Going line by line through the material below, tally those that contain the word "personnes" and give the count by itself.

====== SUPPLIED DATA

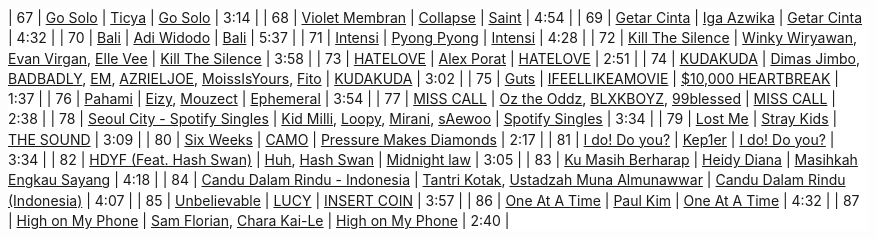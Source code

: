 | 67 | [Go Solo](https://open.spotify.com/track/0NHXUzk9c4rJWurd09Pp8d) | [Ticya](https://open.spotify.com/artist/0NbMfuIv1DlbPuBZqqhK27) | [Go Solo](https://open.spotify.com/album/6Sc7R3weFfLsEDufDehvq2) | 3:14 |
| 68 | [Violet Membran](https://open.spotify.com/track/3zYoYmpDC1eMtfyyOj9xqZ) | [Collapse](https://open.spotify.com/artist/3KJFYAXILqt76a70GgIA0U) | [Saint](https://open.spotify.com/album/03knNFMkr5Rxg2oWMNO2oF) | 4:54 |
| 69 | [Getar Cinta](https://open.spotify.com/track/3LmsrZh748Uvhd88TJ7dYV) | [Iga Azwika](https://open.spotify.com/artist/6CUzR2a7m9M60s0c7QLbAt) | [Getar Cinta](https://open.spotify.com/album/4X6AwSuZd1CrgSKjk9fgFX) | 4:32 |
| 70 | [Bali](https://open.spotify.com/track/0IeUHAqawQTxM1Npxd0jJY) | [Adi Widodo](https://open.spotify.com/artist/05tW8IyHXQK0sqDOQQilVS) | [Bali](https://open.spotify.com/album/3DDAFsDnl01yrAaN1Cpzzl) | 5:37 |
| 71 | [Intensi](https://open.spotify.com/track/0GCaqRpAIz6gLsq4mQhGSC) | [Pyong Pyong](https://open.spotify.com/artist/2uKoAmR9aUGjcuXmYe1ttv) | [Intensi](https://open.spotify.com/album/39XOJcky2IJxQV3Q0Rians) | 4:28 |
| 72 | [Kill The Silence](https://open.spotify.com/track/7Ht7iRRGTn52aa8QyEqPtN) | [Winky Wiryawan](https://open.spotify.com/artist/3VvW61Jcn20IIBeydMtHCW), [Evan Virgan](https://open.spotify.com/artist/3IkMxrRFCLGMerQTFBC0u3), [Elle Vee](https://open.spotify.com/artist/7b1FMiWXZwOBsxi0uWw6wH) | [Kill The Silence](https://open.spotify.com/album/3oOYzeDsFmXvZed6dSaj7i) | 3:58 |
| 73 | [HATELOVE](https://open.spotify.com/track/0zDBdVVqplM1fraqw0Au81) | [Alex Porat](https://open.spotify.com/artist/3aROeSNBd69DWHpcyyMOcI) | [HATELOVE](https://open.spotify.com/album/3HXLsudy18Zldq74H5KP5R) | 2:51 |
| 74 | [KUDAKUDA](https://open.spotify.com/track/5zeOnHM3BsxF2JjUjcmrov) | [Dimas Jimbo](https://open.spotify.com/artist/5iFYAR3d454wcmfqDz9Ril), [BADBADLY](https://open.spotify.com/artist/2WSsghQvkcbHVMSvsy4DY8), [EM](https://open.spotify.com/artist/146fEYzcQnpXFAL96q93wK), [AZRIELJOE](https://open.spotify.com/artist/2VTsfPxcqLs5rRkYDMzj2b), [MoissIsYours](https://open.spotify.com/artist/2Am7cxLqM4r5RTHkGUvfgH), [Fito](https://open.spotify.com/artist/16RZOjRpb8DTMGXkucChed) | [KUDAKUDA](https://open.spotify.com/album/28yIPFpSiEB1NuXkWyw7Zs) | 3:02 |
| 75 | [Guts](https://open.spotify.com/track/4Nn07nMkw0LncICVwz3rwX) | [IFEELLIKEAMOVIE](https://open.spotify.com/artist/2rXAO35B3Kf7vvSgzNtzNu) | [$10,000 HEARTBREAK](https://open.spotify.com/album/43oaShUlj9G5GXzW8ug7xH) | 1:37 |
| 76 | [Pahami](https://open.spotify.com/track/43f5XvPrFVQTMUnhJUi9x9) | [Eizy](https://open.spotify.com/artist/5A3oHVdFlT5kSYAVSYd5W8), [Mouzect](https://open.spotify.com/artist/4UA5XcAGTnqceTGGWGg9mu) | [Ephemeral](https://open.spotify.com/album/247BzJh8edwBhRZDifnj8z) | 3:54 |
| 77 | [MISS CALL](https://open.spotify.com/track/4QK3pJU4xo2nNX7R2JjiyV) | [Oz the Oddz](https://open.spotify.com/artist/6YeoGVnJh6nzJxeTaxEbqt), [BLXKBOYZ](https://open.spotify.com/artist/4lOWCPudttsVgEMBlDJyoV), [99blessed](https://open.spotify.com/artist/5vC3SV9TQ3NpqcQpfBUceV) | [MISS CALL](https://open.spotify.com/album/1OOTUWyILs3UIEYEWFkDHp) | 2:38 |
| 78 | [Seoul City \- Spotify Singles](https://open.spotify.com/track/2ZXUclexEqoF3MsLK33xsx) | [Kid Milli](https://open.spotify.com/artist/7IWshUcKfJyDWrbiF2XT8J), [Loopy](https://open.spotify.com/artist/3l9s67pOK4Stw9yW1wr0Bg), [Mirani](https://open.spotify.com/artist/6N7b9mUVwn885jI7RRg8no), [sAewoo](https://open.spotify.com/artist/5JzGdNWFlf4S7upAVbiX35) | [Spotify Singles](https://open.spotify.com/album/7IDwq3HwkSlakUOBKmTrqK) | 3:34 |
| 79 | [Lost Me](https://open.spotify.com/track/4KTK0uE4uJlS2Y8Gtq81I9) | [Stray Kids](https://open.spotify.com/artist/2dIgFjalVxs4ThymZ67YCE) | [THE SOUND](https://open.spotify.com/album/4ZW5rXkLINHYqH2MIAhkP2) | 3:09 |
| 80 | [Six Weeks](https://open.spotify.com/track/12F3kZjxE4LT6XjOvrzbqO) | [CAMO](https://open.spotify.com/artist/2YkhzcYyxJvtl5W6pY0PuF) | [Pressure Makes Diamonds](https://open.spotify.com/album/0eT8WtiDIRVOzHuYWVpEnc) | 2:17 |
| 81 | [I do! Do you?](https://open.spotify.com/track/7wFeVMTlgOu910OH9RctRI) | [Kep1er](https://open.spotify.com/artist/5R7AMwDeroq6Ls0COQYpS4) | [I do! Do you?](https://open.spotify.com/album/3UZfvVHePm0ROe6EcJEwMl) | 3:34 |
| 82 | [HDYF \(Feat\. Hash Swan\)](https://open.spotify.com/track/32dRFUzFQND2iuWeCnWdx8) | [Huh](https://open.spotify.com/artist/30AghIfoMJrMo1YqoUkEMM), [Hash Swan](https://open.spotify.com/artist/3yVEZNS0ateVfoj8FuazKg) | [Midnight law](https://open.spotify.com/album/0AoUsMZkciETOGsxubJX77) | 3:05 |
| 83 | [Ku Masih Berharap](https://open.spotify.com/track/1n7XFN337CetYtLWqjSLDd) | [Heidy Diana](https://open.spotify.com/artist/1EzlphSVwuZIvgkBJpzkYo) | [Masihkah Engkau Sayang](https://open.spotify.com/album/5HiIPfV4Zcirt13AngQInS) | 4:18 |
| 84 | [Candu Dalam Rindu \- Indonesia](https://open.spotify.com/track/5twpsuUImi0WDqi9wmMCgg) | [Tantri Kotak](https://open.spotify.com/artist/4DaS4GCEv5kv33U6BJ6NXD), [Ustadzah Muna Almunawwar](https://open.spotify.com/artist/1hDUt7w3lFi9PTcFL31EZV) | [Candu Dalam Rindu \(Indonesia\)](https://open.spotify.com/album/4TXduJN5DSJESKysirfF1F) | 4:07 |
| 85 | [Unbelievable](https://open.spotify.com/track/6q4L77QLqOzilFDrLCWc5a) | [LUCY](https://open.spotify.com/artist/4eh2JeBpQaScfHKKXZh5vO) | [INSERT COIN](https://open.spotify.com/album/1IcPMPH0AAF4WKoXlMAhod) | 3:57 |
| 86 | [One At A Time](https://open.spotify.com/track/6nlNliYVXB2tPMvJZBiy1p) | [Paul Kim](https://open.spotify.com/artist/4qRXrzUmdy3p33lgvJEzdv) | [One At A Time](https://open.spotify.com/album/5lIvSePHRmeHgrysOgJhsY) | 4:32 |
| 87 | [High on My Phone](https://open.spotify.com/track/5r5LCOw61vriQ6liL0bsXD) | [Sam Florian](https://open.spotify.com/artist/2Cn7Bt3a2QtoJnX6lkJN8y), [Chara Kai\-Le](https://open.spotify.com/artist/0S6PVCIrYIIr2nmdaVTg3n) | [High on My Phone](https://open.spotify.com/album/5rZJw3Q8nK5ag8pfBWFguj) | 2:40 |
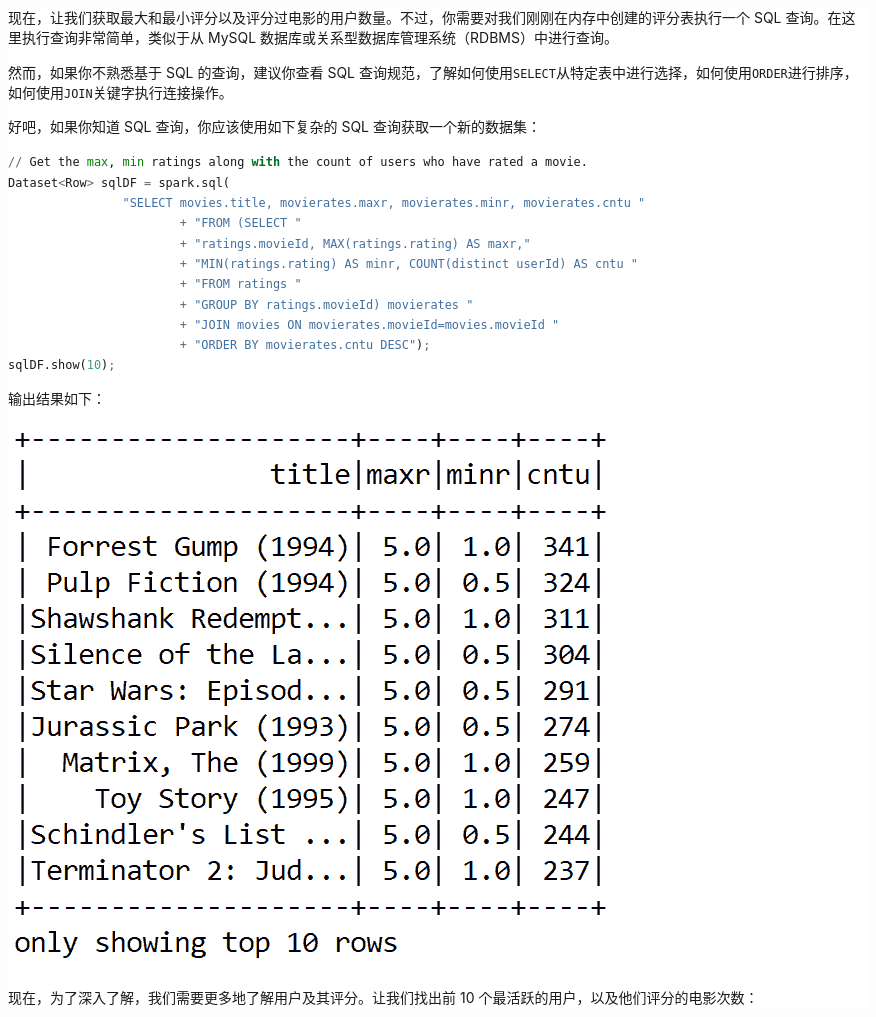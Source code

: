 现在，让我们获取最大和最小评分以及评分过电影的用户数量。不过，你需要对我们刚刚在内存中创建的评分表执行一个 SQL 查询。在这里执行查询非常简单，类似于从 MySQL 数据库或关系型数据库管理系统（RDBMS）中进行查询。

然而，如果你不熟悉基于 SQL 的查询，建议你查看 SQL 查询规范，了解如何使用`SELECT`从特定表中进行选择，如何使用`ORDER`进行排序，如何使用`JOIN`关键字执行连接操作。

好吧，如果你知道 SQL 查询，你应该使用如下复杂的 SQL 查询获取一个新的数据集：

```py
// Get the max, min ratings along with the count of users who have rated a movie.
Dataset<Row> sqlDF = spark.sql(
                "SELECT movies.title, movierates.maxr, movierates.minr, movierates.cntu "
                        + "FROM (SELECT "
                        + "ratings.movieId, MAX(ratings.rating) AS maxr,"
                        + "MIN(ratings.rating) AS minr, COUNT(distinct userId) AS cntu "
                        + "FROM ratings "
                        + "GROUP BY ratings.movieId) movierates "
                        + "JOIN movies ON movierates.movieId=movies.movieId "
                        + "ORDER BY movierates.cntu DESC");
sqlDF.show(10);
```

输出结果如下：

![](img/4bc62580-9bc3-4f30-846b-b540e7625346.png)

现在，为了深入了解，我们需要更多地了解用户及其评分。让我们找出前 10 个最活跃的用户，以及他们评分的电影次数：
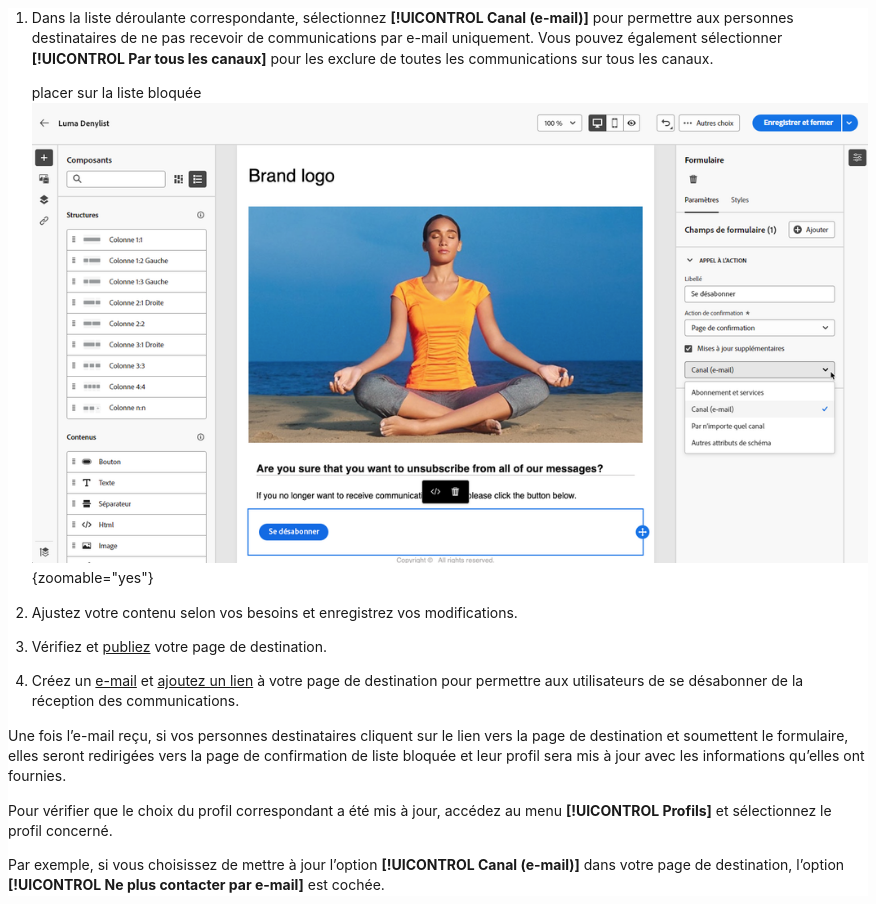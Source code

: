 1. Dans la liste déroulante correspondante, sélectionnez **[!UICONTROL Canal (e-mail)]** pour permettre aux personnes destinataires de ne pas recevoir de communications par e-mail uniquement. Vous pouvez également sélectionner **[!UICONTROL Par tous les canaux]** pour les exclure de toutes les communications sur tous les canaux.

   placer sur la liste bloquée ![Capture d’écran affichant l’interface de call-to-action de.](assets/lp-uc-denylist.png){zoomable="yes"}

1. Ajustez votre contenu selon vos besoins et enregistrez vos modifications.

1. Vérifiez et [publiez](create-lp.md#publish-landing-page) votre page de destination.

1. Créez un [e-mail](../email/create-email.md) et [ajoutez un lien](../email/message-tracking.md#insert-links) à votre page de destination pour permettre aux utilisateurs de se désabonner de la réception des communications.

Une fois l’e-mail reçu, si vos personnes destinataires cliquent sur le lien vers la page de destination et soumettent le formulaire, elles seront redirigées vers la page de confirmation de liste bloquée et leur profil sera mis à jour avec les informations qu’elles ont fournies.

Pour vérifier que le choix du profil correspondant a été mis à jour, accédez au menu **[!UICONTROL Profils]** et sélectionnez le profil concerné.

Par exemple, si vous choisissez de mettre à jour l’option **[!UICONTROL Canal (e-mail)]** dans votre page de destination, l’option **[!UICONTROL Ne plus contacter par e-mail]** est cochée.

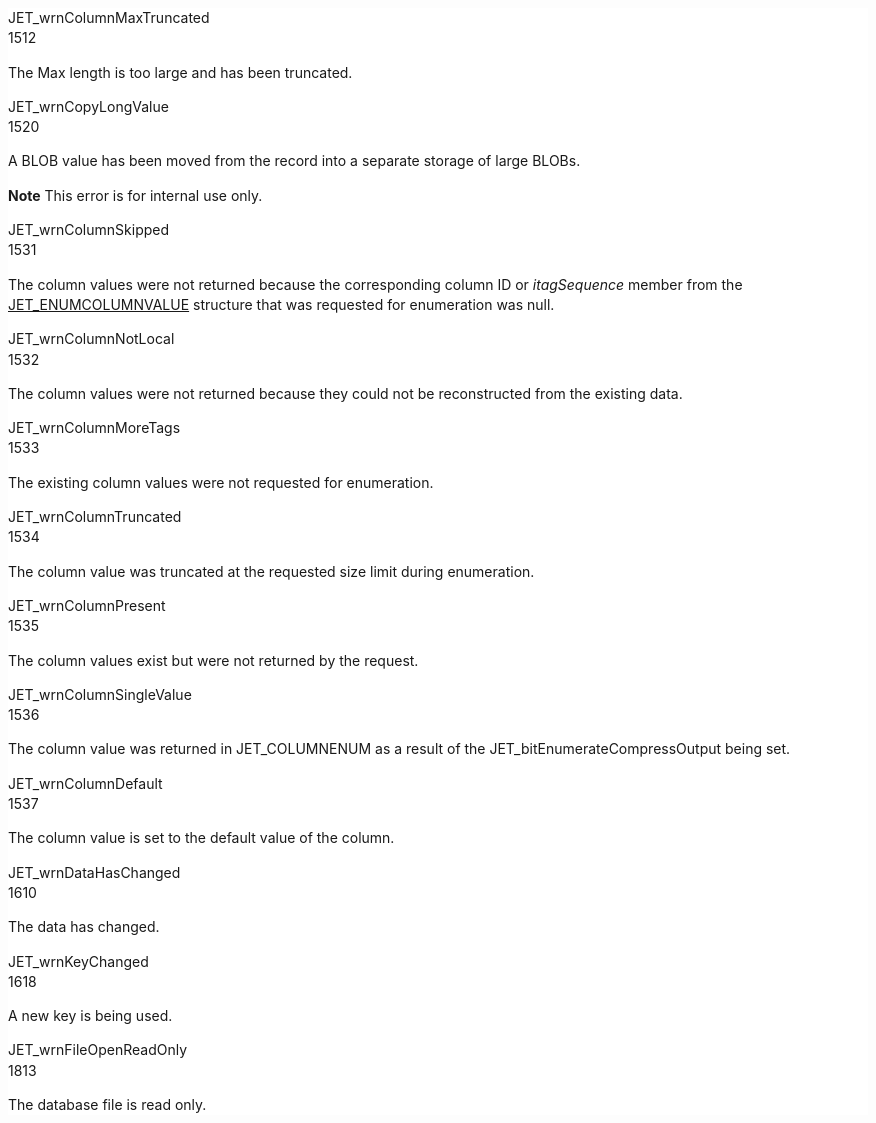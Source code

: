 <tr class="odd">
<td><p>JET_wrnColumnMaxTruncated<br />
1512</p></td>
<td><p>The Max length is too large and has been truncated.</p></td>
</tr>
<tr class="even">
<td><p>JET_wrnCopyLongValue<br />
1520</p></td>
<td><p>A BLOB value has been moved from the record into a separate storage of large BLOBs.</p>
<p><strong>Note</strong> This error is for internal use only.</p></td>
</tr>
<tr class="odd">
<td><p>JET_wrnColumnSkipped<br />
1531</p></td>
<td><p>The column values were not returned because the corresponding column ID or <em>itagSequence</em> member from the <a href="gg294052(v=exchg.10).md">JET_ENUMCOLUMNVALUE</a> structure that was requested for enumeration was null.</p></td>
</tr>
<tr class="even">
<td><p>JET_wrnColumnNotLocal<br />
1532</p></td>
<td><p>The column values were not returned because they could not be reconstructed from the existing data.</p></td>
</tr>
<tr class="odd">
<td><p>JET_wrnColumnMoreTags<br />
1533</p></td>
<td><p>The existing column values were not requested for enumeration.</p></td>
</tr>
<tr class="even">
<td><p>JET_wrnColumnTruncated<br />
1534</p></td>
<td><p>The column value was truncated at the requested size limit during enumeration.</p></td>
</tr>
<tr class="odd">
<td><p>JET_wrnColumnPresent<br />
1535</p></td>
<td><p>The column values exist but were not returned by the request.</p></td>
</tr>
<tr class="even">
<td><p>JET_wrnColumnSingleValue<br />
1536</p></td>
<td><p>The column value was returned in JET_COLUMNENUM as a result of the JET_bitEnumerateCompressOutput being set.</p></td>
</tr>
<tr class="odd">
<td><p>JET_wrnColumnDefault<br />
1537</p></td>
<td><p>The column value is set to the default value of the column.</p></td>
</tr>
<tr class="even">
<td><p>JET_wrnDataHasChanged<br />
1610</p></td>
<td><p>The data has changed.</p></td>
</tr>
<tr class="odd">
<td><p>JET_wrnKeyChanged<br />
1618</p></td>
<td><p>A new key is being used.</p></td>
</tr>
<tr class="even">
<td><p>JET_wrnFileOpenReadOnly<br />
1813</p></td>
<td><p>The database file is read only.</p></td>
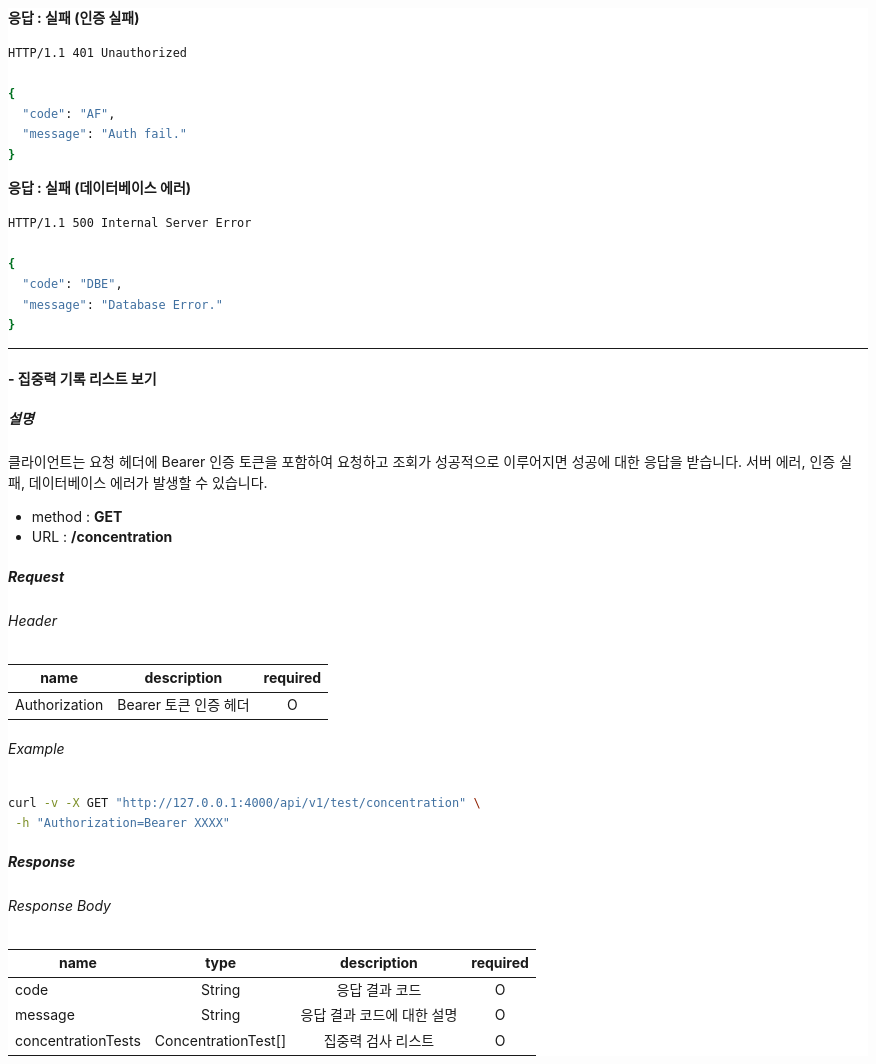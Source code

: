 **응답 : 실패 (인증 실패)**
```bash
HTTP/1.1 401 Unauthorized

{
  "code": "AF",
  "message": "Auth fail."
}
```

**응답 : 실패 (데이터베이스 에러)**
```bash
HTTP/1.1 500 Internal Server Error

{
  "code": "DBE",
  "message": "Database Error."
}
```

***

#### - 집중력 기록 리스트 보기  
  
##### 설명

클라이언트는 요청 헤더에 Bearer 인증 토큰을 포함하여 요청하고 조회가 성공적으로 이루어지면 성공에 대한 응답을 받습니다. 서버 에러, 인증 실패, 데이터베이스 에러가 발생할 수 있습니다.    

- method : **GET**  
- URL : **/concentration**  

##### Request

###### Header

| name | description | required |
|---|:---:|:---:|
| Authorization | Bearer 토큰 인증 헤더 | O |

###### Example

```bash
curl -v -X GET "http://127.0.0.1:4000/api/v1/test/concentration" \
 -h "Authorization=Bearer XXXX"
```

##### Response

###### Response Body

| name | type | description | required |
|---|:---:|:---:|:---:|
| code | String | 응답 결과 코드 | O |
| message | String | 응답 결과 코드에 대한 설명 | O |
| concentrationTests | ConcentrationTest[] | 집중력 검사 리스트 | O |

============

OUTPUT FOR THIS EXERCISE:
2